Здесь вопль Иова к Господу: «Удали от меня руку Твою, и ужас Твой да не потрясает меня» — значит не больше, чем шепот Акакия: «Оставьте меня, зачем вы меня обижаете?» (Иов и Акакий — недаром равноправные персонажи этой книги). Ворона «вопит» на ветке, в сущности, о том же самом — о страшном неприюте, труде «земной» жизни. В сущности, все, что может сказать человек в этой метафизике , не более чем шепот Акакия.
«„Шепот Акакия” — метафора осознания, что человек на фоне мироздания
исчезающе мал, и то, что он может сказать, от немоты почти не отличается», — метко подмечает Анна Кузнецова [3] .
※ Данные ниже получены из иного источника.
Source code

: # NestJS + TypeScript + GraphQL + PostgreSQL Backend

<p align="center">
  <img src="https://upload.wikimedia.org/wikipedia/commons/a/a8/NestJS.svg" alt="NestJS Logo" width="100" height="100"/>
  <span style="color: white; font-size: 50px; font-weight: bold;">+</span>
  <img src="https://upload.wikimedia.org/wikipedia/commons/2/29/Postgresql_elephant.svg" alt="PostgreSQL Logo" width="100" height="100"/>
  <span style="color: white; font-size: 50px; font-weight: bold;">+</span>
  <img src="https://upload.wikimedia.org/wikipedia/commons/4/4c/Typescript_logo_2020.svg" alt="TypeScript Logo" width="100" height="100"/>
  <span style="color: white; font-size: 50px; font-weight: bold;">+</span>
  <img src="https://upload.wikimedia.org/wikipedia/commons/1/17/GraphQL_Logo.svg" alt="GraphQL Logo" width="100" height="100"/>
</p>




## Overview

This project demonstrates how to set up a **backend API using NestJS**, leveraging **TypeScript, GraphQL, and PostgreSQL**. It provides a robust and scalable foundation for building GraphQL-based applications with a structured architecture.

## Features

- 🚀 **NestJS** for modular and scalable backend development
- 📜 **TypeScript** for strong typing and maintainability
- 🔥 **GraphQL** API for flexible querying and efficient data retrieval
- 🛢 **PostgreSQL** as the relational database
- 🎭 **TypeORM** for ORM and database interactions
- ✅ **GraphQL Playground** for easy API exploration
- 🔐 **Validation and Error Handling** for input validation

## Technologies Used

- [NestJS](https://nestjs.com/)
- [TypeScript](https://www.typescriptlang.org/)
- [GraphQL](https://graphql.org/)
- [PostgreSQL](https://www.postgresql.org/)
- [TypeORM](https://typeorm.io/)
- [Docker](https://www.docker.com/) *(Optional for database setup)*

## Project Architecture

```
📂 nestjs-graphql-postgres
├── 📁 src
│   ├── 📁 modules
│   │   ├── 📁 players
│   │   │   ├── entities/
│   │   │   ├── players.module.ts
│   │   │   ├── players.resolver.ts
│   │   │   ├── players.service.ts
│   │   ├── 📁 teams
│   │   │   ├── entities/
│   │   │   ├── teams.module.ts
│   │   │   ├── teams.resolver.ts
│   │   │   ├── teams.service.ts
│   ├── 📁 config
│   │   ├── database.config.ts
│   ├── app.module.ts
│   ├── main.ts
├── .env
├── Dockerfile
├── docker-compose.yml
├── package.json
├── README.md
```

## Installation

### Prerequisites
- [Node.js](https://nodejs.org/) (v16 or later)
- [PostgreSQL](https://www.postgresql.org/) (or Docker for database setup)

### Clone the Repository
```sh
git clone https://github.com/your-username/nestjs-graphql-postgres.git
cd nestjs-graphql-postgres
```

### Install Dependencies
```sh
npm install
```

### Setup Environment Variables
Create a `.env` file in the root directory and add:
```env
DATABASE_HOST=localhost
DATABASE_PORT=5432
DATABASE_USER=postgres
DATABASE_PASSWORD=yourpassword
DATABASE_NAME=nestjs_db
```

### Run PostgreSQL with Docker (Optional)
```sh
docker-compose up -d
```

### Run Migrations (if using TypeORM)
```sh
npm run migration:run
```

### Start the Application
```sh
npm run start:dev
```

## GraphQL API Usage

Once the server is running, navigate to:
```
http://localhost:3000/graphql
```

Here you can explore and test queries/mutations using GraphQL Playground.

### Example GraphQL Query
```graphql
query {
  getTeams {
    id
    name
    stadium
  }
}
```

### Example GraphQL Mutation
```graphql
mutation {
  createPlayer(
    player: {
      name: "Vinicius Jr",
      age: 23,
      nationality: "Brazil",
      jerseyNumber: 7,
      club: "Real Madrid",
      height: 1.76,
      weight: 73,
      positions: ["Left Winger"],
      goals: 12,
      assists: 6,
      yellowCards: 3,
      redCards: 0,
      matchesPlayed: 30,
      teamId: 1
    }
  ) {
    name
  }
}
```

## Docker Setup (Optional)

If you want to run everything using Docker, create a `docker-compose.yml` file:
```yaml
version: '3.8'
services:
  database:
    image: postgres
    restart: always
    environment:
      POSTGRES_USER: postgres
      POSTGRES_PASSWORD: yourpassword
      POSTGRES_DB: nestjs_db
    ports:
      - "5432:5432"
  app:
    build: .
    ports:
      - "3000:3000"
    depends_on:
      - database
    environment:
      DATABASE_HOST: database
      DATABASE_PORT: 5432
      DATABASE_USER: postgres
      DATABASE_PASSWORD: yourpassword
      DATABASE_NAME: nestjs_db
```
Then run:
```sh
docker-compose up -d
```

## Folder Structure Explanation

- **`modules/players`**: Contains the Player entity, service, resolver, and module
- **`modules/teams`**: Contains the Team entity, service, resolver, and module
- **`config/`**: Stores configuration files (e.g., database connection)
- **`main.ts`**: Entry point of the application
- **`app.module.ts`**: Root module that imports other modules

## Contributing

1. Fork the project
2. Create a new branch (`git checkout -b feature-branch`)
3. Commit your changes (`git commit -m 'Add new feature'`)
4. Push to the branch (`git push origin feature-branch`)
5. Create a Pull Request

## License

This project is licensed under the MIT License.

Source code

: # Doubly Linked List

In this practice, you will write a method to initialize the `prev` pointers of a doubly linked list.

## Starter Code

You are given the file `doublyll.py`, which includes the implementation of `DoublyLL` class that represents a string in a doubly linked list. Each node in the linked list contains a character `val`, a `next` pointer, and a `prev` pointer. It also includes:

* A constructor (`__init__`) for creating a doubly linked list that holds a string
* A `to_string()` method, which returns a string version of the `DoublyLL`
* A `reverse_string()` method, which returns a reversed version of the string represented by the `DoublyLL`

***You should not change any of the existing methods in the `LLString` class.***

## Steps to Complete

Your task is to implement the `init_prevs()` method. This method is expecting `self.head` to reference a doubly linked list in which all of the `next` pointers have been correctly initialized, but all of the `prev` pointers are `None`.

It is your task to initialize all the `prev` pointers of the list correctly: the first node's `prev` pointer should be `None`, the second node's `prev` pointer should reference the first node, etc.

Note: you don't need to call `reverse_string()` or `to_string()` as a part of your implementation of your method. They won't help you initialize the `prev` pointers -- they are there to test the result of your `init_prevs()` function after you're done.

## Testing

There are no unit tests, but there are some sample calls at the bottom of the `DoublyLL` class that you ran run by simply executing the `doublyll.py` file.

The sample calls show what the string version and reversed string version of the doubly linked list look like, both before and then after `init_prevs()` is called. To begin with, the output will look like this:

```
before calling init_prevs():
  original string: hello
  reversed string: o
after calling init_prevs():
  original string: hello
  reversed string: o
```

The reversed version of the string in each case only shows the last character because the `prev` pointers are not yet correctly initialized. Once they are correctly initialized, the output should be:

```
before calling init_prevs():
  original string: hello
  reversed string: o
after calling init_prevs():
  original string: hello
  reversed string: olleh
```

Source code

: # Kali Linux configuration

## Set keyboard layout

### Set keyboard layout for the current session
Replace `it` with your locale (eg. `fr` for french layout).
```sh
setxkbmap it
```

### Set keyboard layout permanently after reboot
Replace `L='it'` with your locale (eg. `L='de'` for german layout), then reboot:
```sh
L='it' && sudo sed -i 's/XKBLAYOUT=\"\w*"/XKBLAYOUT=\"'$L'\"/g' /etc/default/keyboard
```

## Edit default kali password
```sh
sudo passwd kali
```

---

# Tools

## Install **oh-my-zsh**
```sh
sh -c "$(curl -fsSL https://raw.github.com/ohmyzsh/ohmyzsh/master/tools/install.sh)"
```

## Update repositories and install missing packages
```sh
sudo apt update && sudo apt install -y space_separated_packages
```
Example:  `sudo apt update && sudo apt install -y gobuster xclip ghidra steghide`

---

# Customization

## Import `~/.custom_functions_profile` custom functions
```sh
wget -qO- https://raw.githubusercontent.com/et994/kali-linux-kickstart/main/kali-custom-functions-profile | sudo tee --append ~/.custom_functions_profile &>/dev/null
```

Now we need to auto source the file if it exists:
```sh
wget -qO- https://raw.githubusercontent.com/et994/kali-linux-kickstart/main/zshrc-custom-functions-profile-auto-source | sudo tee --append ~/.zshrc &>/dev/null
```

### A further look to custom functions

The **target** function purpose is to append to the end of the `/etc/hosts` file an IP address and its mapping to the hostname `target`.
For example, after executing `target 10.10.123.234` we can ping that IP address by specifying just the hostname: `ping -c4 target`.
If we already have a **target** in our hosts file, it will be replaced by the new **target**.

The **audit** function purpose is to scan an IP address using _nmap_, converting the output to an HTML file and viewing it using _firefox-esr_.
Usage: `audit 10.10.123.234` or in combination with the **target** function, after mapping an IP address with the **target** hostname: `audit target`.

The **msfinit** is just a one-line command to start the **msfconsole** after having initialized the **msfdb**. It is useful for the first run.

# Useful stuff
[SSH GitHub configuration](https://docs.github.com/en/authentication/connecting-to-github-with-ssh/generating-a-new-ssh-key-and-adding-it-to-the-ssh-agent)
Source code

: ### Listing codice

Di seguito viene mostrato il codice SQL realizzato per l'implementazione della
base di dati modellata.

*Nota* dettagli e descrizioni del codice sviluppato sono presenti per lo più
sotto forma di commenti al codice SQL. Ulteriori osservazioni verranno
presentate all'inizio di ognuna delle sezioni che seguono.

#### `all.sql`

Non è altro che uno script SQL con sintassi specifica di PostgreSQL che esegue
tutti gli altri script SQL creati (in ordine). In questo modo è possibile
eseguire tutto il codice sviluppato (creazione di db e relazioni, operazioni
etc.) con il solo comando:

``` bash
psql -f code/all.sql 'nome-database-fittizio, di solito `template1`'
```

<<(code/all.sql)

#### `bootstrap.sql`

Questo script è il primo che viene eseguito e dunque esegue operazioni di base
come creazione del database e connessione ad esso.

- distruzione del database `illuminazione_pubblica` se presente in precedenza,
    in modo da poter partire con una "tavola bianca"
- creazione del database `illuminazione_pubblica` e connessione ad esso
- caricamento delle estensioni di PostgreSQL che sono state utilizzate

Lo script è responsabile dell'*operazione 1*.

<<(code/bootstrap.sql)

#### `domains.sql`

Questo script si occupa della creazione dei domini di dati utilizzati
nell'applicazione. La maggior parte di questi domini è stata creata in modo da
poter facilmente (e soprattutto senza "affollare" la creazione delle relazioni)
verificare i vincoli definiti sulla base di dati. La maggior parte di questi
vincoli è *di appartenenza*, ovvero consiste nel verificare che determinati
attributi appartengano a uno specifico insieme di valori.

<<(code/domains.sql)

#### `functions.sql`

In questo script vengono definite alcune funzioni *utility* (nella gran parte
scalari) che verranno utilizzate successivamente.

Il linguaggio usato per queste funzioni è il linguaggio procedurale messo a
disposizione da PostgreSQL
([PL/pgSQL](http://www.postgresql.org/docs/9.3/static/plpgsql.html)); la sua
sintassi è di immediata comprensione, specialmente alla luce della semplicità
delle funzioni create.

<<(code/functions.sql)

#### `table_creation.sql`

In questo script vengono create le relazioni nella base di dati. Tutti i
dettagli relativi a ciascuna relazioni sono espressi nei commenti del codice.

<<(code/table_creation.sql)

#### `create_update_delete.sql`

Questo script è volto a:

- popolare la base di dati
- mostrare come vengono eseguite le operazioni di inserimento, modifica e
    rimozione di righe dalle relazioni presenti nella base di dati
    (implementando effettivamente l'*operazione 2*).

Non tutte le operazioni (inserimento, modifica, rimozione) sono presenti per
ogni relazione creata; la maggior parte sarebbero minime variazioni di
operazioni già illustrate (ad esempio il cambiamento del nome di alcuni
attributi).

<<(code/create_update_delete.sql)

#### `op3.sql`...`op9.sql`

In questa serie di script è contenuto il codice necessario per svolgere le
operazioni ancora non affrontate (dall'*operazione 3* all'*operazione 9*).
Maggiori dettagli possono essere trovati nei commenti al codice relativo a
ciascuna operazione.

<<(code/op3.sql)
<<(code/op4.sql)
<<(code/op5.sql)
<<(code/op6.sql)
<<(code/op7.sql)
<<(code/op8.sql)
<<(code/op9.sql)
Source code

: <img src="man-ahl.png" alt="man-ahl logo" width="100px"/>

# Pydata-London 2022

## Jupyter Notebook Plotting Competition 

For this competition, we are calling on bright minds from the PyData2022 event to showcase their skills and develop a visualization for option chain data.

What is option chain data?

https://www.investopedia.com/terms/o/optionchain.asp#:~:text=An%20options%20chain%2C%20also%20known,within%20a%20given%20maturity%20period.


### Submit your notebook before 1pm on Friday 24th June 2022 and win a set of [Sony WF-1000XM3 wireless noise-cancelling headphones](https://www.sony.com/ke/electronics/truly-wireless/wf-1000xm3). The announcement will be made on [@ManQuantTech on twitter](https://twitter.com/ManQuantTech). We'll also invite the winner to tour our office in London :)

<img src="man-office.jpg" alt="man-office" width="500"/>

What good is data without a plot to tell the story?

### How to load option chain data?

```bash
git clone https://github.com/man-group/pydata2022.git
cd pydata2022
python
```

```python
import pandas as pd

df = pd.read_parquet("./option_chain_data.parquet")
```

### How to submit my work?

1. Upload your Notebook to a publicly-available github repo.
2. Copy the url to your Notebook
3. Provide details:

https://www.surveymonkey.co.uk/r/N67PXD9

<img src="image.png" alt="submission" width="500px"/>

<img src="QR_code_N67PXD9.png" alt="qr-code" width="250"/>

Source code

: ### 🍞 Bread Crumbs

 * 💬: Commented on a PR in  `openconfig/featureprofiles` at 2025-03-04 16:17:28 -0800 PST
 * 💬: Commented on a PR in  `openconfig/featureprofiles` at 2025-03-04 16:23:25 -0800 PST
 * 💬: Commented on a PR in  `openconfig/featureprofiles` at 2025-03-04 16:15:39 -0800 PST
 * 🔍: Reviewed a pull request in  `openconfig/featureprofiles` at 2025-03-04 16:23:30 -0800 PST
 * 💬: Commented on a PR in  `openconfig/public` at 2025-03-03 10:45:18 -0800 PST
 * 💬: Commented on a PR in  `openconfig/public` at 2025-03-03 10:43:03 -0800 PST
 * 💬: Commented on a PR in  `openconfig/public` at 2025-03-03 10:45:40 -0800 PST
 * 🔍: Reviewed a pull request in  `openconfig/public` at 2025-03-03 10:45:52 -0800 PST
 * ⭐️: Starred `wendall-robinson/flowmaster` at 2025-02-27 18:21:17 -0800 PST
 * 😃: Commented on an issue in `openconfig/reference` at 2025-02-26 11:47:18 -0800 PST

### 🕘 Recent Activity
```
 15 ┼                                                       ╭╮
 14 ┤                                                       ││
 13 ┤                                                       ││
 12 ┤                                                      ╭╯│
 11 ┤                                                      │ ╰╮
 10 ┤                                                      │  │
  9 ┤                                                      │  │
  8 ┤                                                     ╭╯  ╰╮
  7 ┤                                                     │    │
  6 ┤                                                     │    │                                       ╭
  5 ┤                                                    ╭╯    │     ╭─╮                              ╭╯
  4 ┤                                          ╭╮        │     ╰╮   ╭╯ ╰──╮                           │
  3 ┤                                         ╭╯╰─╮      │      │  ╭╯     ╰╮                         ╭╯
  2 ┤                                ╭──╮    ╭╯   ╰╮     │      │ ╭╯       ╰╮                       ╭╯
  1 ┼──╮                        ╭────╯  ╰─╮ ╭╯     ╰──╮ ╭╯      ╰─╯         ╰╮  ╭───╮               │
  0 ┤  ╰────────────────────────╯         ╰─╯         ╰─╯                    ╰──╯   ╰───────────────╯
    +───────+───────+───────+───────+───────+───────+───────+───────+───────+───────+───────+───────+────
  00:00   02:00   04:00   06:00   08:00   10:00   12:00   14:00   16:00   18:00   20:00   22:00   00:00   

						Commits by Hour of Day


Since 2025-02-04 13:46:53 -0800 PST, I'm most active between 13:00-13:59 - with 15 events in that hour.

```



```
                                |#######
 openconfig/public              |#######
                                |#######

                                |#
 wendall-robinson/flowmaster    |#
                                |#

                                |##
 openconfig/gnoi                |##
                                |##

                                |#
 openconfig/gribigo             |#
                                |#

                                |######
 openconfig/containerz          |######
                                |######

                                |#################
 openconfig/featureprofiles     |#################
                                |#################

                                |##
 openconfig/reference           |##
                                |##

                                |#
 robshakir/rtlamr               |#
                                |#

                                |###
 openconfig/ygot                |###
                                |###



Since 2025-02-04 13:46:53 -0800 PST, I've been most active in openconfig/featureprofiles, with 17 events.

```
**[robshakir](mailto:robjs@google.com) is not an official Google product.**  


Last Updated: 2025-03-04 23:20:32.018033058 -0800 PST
Казалось бы, в такой ситуации естественно с ностальгической-элегической светлой грустью обращаться к детству, искать там спасения и опоры. Однако знание окрашивает и этот взгляд назад в мрачноватые тона:
Мальчик полон страхов и печалей,
он боится смерти и болезни,
он не видит смысла в том начале,
что со временем сотрётся и исчезнет.
Я не трону женщину в беседке,
с ней и так всё было слишком сложно,
пусть сидит в своей зеленой клетке —
есть стихи, в которых все возможно.
Но даже в стихах остановить мгновение возможно лишь в некоей посмертной области, где безопасно просто потому, что все уже закончилось, а следовательно, никогда не изменится («замогильный запах жухлых листьев / их приводит к счастью и покою»). Еще отчетливей и печальней:
...чтобы стало видно вглубь и вдаль — до Киева,
до Одессы, до балкона в сумерки,
где сидят твои родные. Те, что умерли.
Как им дышится легко и как утешены,
как уютно в тёплом воздухе подвешены
насовсем — и это длится, тянется,
там, где тело острым не поранится.
Наверное, эффект этого — одного из самых сильных — текстов сборника был бы гораздо мощнее, если бы это стихотворение стояло в ряду иных, скажем так, более оптимистичных. Более игровых. Однако в этой метафизике ни о какой иронии, ни о какой самоиронии речи быть не может; ни о какой словесной игре, эквилибристике, избыточности. Там, где только Жизнь и Смерть, — все всерьез. Простая строфика, простые рифмы (горе — море, обид — болит, молчи — в ночи).
Там, где он находится, — не танцуют.
И все же… плясал ведь Давид перед скинией…
Но у него частотным было все-таки другое слово, не «боль», — «Бог». И еще он, наверное, знал и какие-то другие слова. Чуть поменьше, но тоже большие. Любовь. Гнев. Победа. Ярость. Радость, в конце концов.